# Stored entries
_____

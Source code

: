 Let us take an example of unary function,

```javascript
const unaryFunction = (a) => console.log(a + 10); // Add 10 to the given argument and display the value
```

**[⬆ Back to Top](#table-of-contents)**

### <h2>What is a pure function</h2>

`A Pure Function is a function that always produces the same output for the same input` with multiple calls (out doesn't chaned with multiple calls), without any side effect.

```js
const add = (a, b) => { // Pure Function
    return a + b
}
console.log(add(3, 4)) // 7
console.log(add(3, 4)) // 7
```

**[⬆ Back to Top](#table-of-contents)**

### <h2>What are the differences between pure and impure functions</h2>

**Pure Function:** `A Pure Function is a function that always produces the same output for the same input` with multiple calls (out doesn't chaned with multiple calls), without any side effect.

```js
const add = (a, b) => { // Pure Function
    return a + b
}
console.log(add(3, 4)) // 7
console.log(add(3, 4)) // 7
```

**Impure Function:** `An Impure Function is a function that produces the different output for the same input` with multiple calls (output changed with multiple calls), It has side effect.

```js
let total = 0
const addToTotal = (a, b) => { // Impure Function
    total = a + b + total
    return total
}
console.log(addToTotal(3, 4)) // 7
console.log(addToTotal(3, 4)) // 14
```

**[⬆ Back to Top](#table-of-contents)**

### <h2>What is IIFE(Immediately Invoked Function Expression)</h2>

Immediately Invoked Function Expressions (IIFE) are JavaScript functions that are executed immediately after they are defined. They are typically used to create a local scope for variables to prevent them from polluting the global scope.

_____

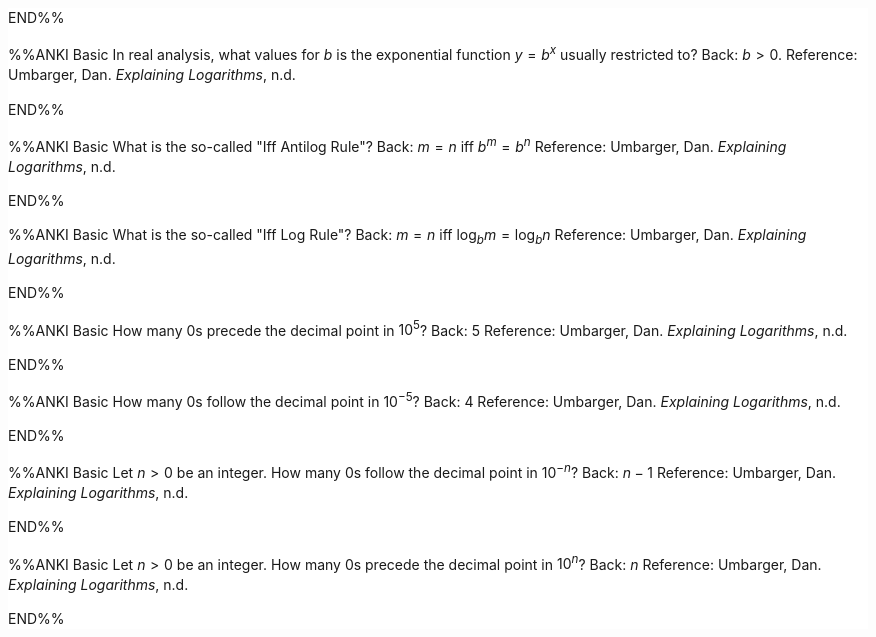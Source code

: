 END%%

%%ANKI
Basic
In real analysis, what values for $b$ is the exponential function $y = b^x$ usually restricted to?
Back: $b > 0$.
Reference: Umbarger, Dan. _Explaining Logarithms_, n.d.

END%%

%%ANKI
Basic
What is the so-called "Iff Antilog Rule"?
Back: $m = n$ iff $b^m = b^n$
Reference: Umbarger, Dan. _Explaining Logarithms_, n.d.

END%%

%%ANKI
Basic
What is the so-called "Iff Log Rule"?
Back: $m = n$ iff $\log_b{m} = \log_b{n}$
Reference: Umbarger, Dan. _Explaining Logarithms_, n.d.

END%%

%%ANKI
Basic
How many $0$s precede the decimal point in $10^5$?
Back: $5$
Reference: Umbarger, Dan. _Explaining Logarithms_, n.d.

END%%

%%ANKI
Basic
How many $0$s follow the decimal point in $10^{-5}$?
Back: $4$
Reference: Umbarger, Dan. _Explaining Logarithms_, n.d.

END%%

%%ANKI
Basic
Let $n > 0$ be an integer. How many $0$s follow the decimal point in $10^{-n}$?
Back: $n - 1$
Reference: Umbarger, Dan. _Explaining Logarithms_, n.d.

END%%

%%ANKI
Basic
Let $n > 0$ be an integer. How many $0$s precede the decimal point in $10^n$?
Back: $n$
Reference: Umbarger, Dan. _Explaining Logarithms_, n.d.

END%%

_____

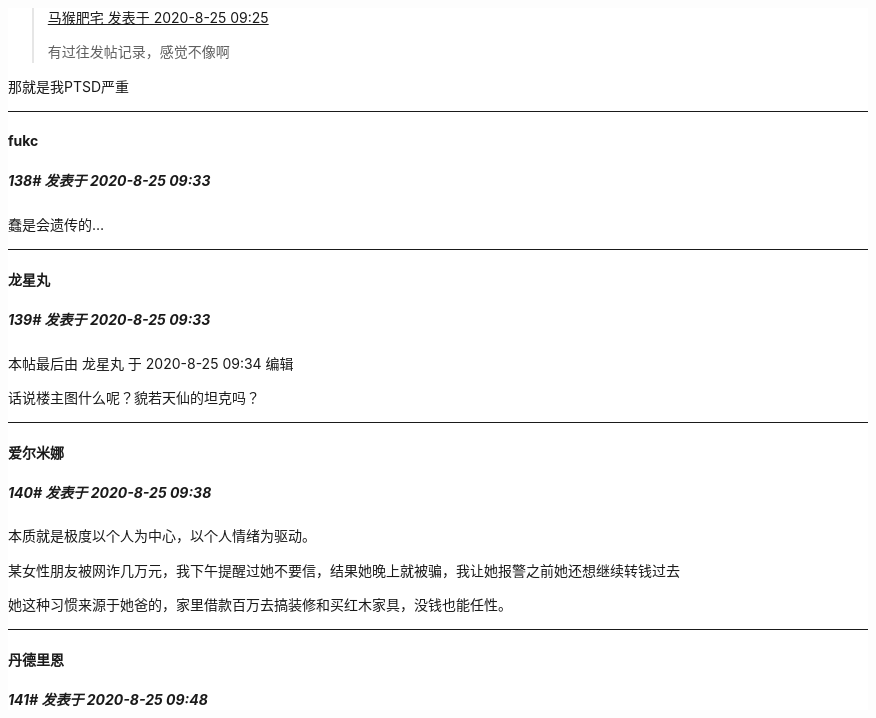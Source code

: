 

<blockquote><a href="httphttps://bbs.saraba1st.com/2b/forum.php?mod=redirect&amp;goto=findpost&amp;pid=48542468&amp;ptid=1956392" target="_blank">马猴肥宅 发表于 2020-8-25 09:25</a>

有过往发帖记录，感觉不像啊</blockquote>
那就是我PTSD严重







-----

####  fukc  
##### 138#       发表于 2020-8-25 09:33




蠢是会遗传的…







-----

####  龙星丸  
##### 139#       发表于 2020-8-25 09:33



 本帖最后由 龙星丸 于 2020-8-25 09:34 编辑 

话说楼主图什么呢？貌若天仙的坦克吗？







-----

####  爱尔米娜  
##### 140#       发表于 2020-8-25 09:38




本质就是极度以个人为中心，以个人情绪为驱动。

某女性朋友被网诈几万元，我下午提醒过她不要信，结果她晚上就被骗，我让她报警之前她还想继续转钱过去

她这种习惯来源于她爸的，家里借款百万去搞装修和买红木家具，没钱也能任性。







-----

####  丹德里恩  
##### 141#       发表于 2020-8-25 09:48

_____

# WHAT THIS TASK INVOLVES
Would you output, from the records above, exactly the run of lines that starts at the line containing "她这种习惯来源于她爸的，家里借款百万去搞装修和买红木家具，没钱也能任性。" and ends at the line containing "发表于 2020-8-25 09:48", and only that run?

# SOLVED PROBLEM
她这种习惯来源于她爸的，家里借款百万去搞装修和买红木家具，没钱也能任性。







-----

####  丹德里恩  
##### 141#       发表于 2020-8-25 09:48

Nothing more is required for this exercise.